Monday, May 14, 2007

Granny on Tour - Day 2

‘It’s golf, Jim, but not as we know it.’

If there were easily accessible game fishing off Singapore’s coast (which there isn’t) you would not do it from a 6m tinny. No, game fishing would definitely be a sport for the nobs and not the man in the street. You would drive up to the marina in your 7 series Beemer, and then stride a board your 65 ft Rybovitch in your Guy Harvey sandals whilst innumerable flunkies readied the spread of 80ws. You would almost certainly be required to wear a pink Ralph Lauren Polo shirt as you briefed your skipper where you wanted to fish. This would be a joke as you wouldn’t have a clue and your fishing knowledge wouldn’t extend beyond knowing that the best fishing gear was the most expensive and you were bound to catch more if you had your name engraved on your reels. You would then spend the day in the air-conditioned cabin eating food you had your man pick up on your way to the marina. Here the notion of money is strangely reversed. The best food is stuff cooked by some bloke at the side of the road in a sawn off oil drum because he had been there for forty years and you can remember eating his mee goreng on your way to school. You would then troll all day, catch nothing and put on weight.

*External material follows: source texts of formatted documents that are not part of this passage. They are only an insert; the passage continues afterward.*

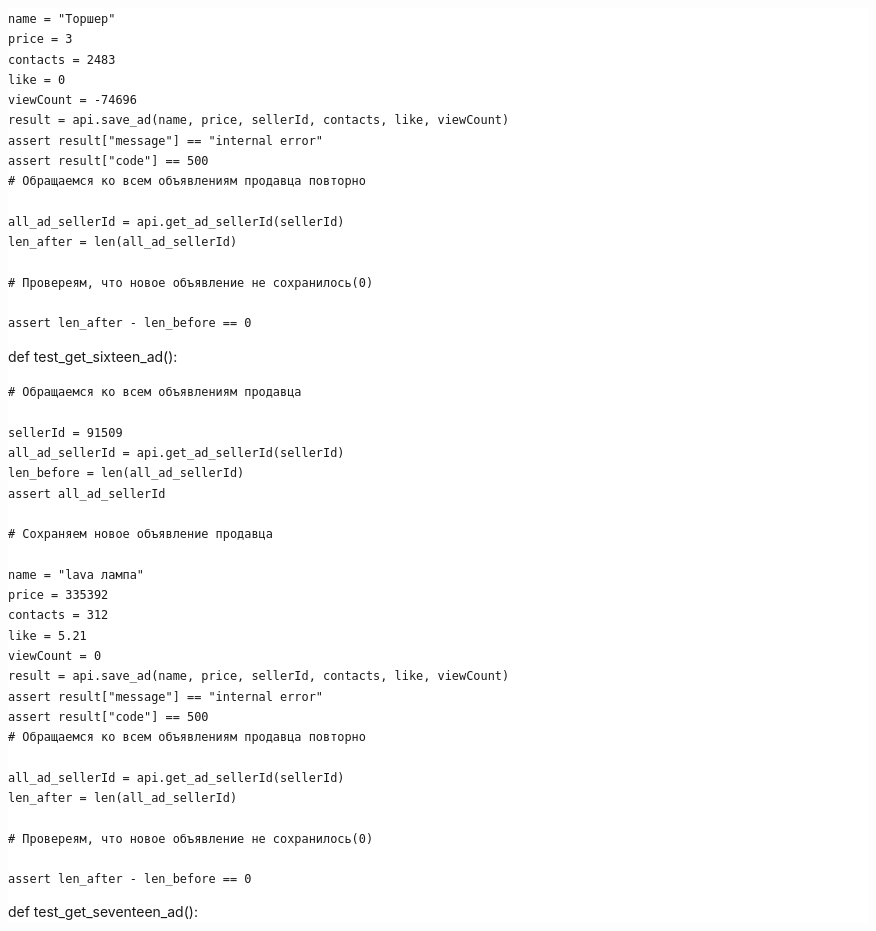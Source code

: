     name = "Торшер"
    price = 3
    contacts = 2483
    like = 0
    viewCount = -74696
    result = api.save_ad(name, price, sellerId, contacts, like, viewCount)
    assert result["message"] == "internal error"
    assert result["code"] == 500
    # Обращаемся ко всем объявлениям продавца повторно

    all_ad_sellerId = api.get_ad_sellerId(sellerId)
    len_after = len(all_ad_sellerId)

    # Провереям, что новое объявление не сохранилось(0)

    assert len_after - len_before == 0


def test_get_sixteen_ad():

    # Обращаемся ко всем объявлениям продавца

    sellerId = 91509
    all_ad_sellerId = api.get_ad_sellerId(sellerId)
    len_before = len(all_ad_sellerId)
    assert all_ad_sellerId

    # Сохраняем новое объявление продавца

    name = "lava лампа"
    price = 335392
    contacts = 312
    like = 5.21
    viewCount = 0
    result = api.save_ad(name, price, sellerId, contacts, like, viewCount)
    assert result["message"] == "internal error"
    assert result["code"] == 500
    # Обращаемся ко всем объявлениям продавца повторно

    all_ad_sellerId = api.get_ad_sellerId(sellerId)
    len_after = len(all_ad_sellerId)

    # Провереям, что новое объявление не сохранилось(0)

    assert len_after - len_before == 0


def test_get_seventeen_ad():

So it is with golf. I play in Aoteoroa after having put my golf shoes on in the car park, hoisting my bag over my shoulder and stepping on to the first tee. If I played golf here I would first have to buy a BMW. I would then have to think it would be a good idea to have a large meal before changing in the lobby of the Ritz (complete with the fluffiest fluffy towels I have ever seen) and then repairing to the caddy masters domain. The caddy master is a being I had no previous experience of. He is presumably paid $10 a fortnight to reign over his charges (all of whom could afford to buy his family home every half hour) with a fist of steel. You don’t do anything without this bloke giving you the nod. We were due to tee off at 1.44pm and were on a course where you had to play from a cart. I hate playing from a cart. Two blokes per cart so two carts for us. Numbers J22 and J23, 1.44 on a sticker on the windscreen with a spreadsheet also pinned up telling you what time you were expected to arrive at each tee and what time you were expected to finish the hole. I didn’t see the part about the rotan if you failed to keep to this schedule but I assume it was in the fine print – I never read the fine print. The course is immaculate, the surroundings are silly, the players attired like wot you see on the telly and the standard of golf is crap. So, in order not to stick out like a sore thumb, I played very poorly. I was a guest so it would be most impolite to beat the host would it not? I also played poorly because after about the fourth I was barely alive. If man was supposed to play anything in 30˚ and 98% humidity he would have invented sauna shuff ha’penny.

No, I infinitely prefer both gamefishing and golf with the New Zealand hollandaise sauce as opposed to the Singapore chilli sauce. I could no more move back here to live, as opposed to exist, than fly to the moon. Sorry, Boulder, the free boat not looking a starter at the moment.